Sexist Sausages? German Supermarket Chain Sells ‘Male’ And ‘Female’ Bratwurst

“His” and “hers” products may run the gamut from bathroom sinks to Halloween costumes, but we’ve never seen anything quite like this before.

According to Germany’s The Local, German supermarket chain Edeka is selling separate “male” and “female” bratwurst, inciting an outcry from some who are calling the sausages sexist. While the male version is advertised as “hearty” and “strong-spiced,” the female bratwurst is labeled “lean.”

However, it appears, the meat manufacturer, Rasting, may also be to blame for the seemingly sexist product labels.

The male-female varietals were brought to light this week by Antje Schrupp, a Frankfurt-based journalist and political scientist. On her blog, Schrupp shared a photo of the supermarket chain’s advertisement along with a letter from a concerned female consumer who wrote to the head honchoes of Rasting and the Edeka group.

In her response, Susanne Enz notes that the sausages’ marketing show a “dull sexism.”

“Men eat a lot and heartily, while women want to be thin above anything else — these assumptions about gender-specific characteristics ring through,” she writes. “Men are like this, women are like that. The differences are chiseled in stone. Women should please, men should enjoy. A hierarchal casting in favor of men is prominently inscribed in it.”

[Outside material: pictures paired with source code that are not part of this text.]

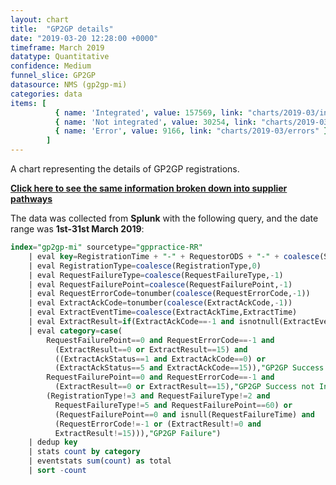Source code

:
 ```yaml
---
layout: chart
title:  "GP2GP details"
date: "2019-03-20 12:28:00 +0000"
timeframe: March 2019
datatype: Quantitative
confidence: Medium
funnel_slice: GP2GP
datasource: NMS (gp2gp-mi)
categories: data
items: [ 
          { name: 'Integrated', value: 157569, link: "charts/2019-03/integrations" },
          { name: 'Not integrated', value: 30254, link: "charts/2019-03/integrations" },
          { name: 'Error', value: 9166, link: "charts/2019-03/errors" }
        ]
---
```

A chart representing the details of GP2GP registrations.

**[Click here to see the same information broken down into supplier pathways](/prm-funnel/charts/2019-03/gp2gp-pathways.html)**

The data was collected from **Splunk** with the following query, and the date range was **1st-31st March 2019**:


```sql
index="gp2gp-mi" sourcetype="gppractice-RR" 
    | eval key=RegistrationTime + "-" + RequestorODS + "-" + coalesce(SenderODS, "Unknown") 
    | eval RegistrationType=coalesce(RegistrationType,0)
    | eval RequestFailureType=coalesce(RequestFailureType,-1) 
    | eval RequestFailurePoint=coalesce(RequestFailurePoint,-1)
    | eval RequestErrorCode=tonumber(coalesce(RequestErrorCode,-1))
    | eval ExtractAckCode=tonumber(coalesce(ExtractAckCode,-1))
    | eval ExtractEventTime=coalesce(ExtractAckTime,ExtractTime)
    | eval ExtractResult=if(ExtractAckCode==-1 and isnotnull(ExtractEventTime),0,ExtractAckCode)
    | eval category=case(
        RequestFailurePoint==0 and RequestErrorCode==-1 and 
          (ExtractResult==0 or ExtractResult==15) and 
          ((ExtractAckStatus==1 and ExtractAckCode==0) or 
          (ExtractAckStatus==5 and ExtractAckCode==15)),"GP2GP Success and Integrated",
        RequestFailurePoint==0 and RequestErrorCode==-1 and 
          (ExtractResult==0 or ExtractResult==15),"GP2GP Success not Integrated",
        (RegistrationType!=3 and RequestFailureType!=2 and 
          RequestFailureType!=5 and RequestFailurePoint==60) or 
          (RequestFailurePoint==0 and isnull(RequestFailureTime) and 
          (RequestErrorCode!=-1 or (ExtractResult!=0 and 
          ExtractResult!=15))),"GP2GP Failure")
    | dedup key 
    | stats count by category
    | eventstats sum(count) as total
    | sort -count
```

Enz continues her carefully worded response, questioning why the company thought it prudent to include gender roles at all.

“Moreover, if women actually liked lean sausages with vegetable filling so much, then they would also purchase them when they’re not marked ‘for women.’ By gender naming they are operating in the normative: They decide that liking the sausage, along with favoring lean products, is a characteristic of womanhood,” she writes.

Enz explained in an email to The Huffington Post that she wrote to the CEOs of the two companies because she wanted to express her opinion after coming across the “male” and “female” bratwurst in her Saturday morning newspaper’s ad inserts last weekend.

“I instantly found the [advertisement] quite unbearable in its dull sexism, took the picture and sent it to my girlfriend,” Enz recalled. “When she saw it, she got really angry. So I said to myself: If these sausage-sexists make my girlfriend angry, I will not just accept that.”

Enz said she has already received responses from representatives for both companies. Rasting CEO Ralf Poéll addressed the difference in price — the “female” bratwurst contains vegetables that cost more to produce — and the Edeka rep merely referred Enz to the customer service system. However, she said neither addressed the issue of gender naming in the product marketing.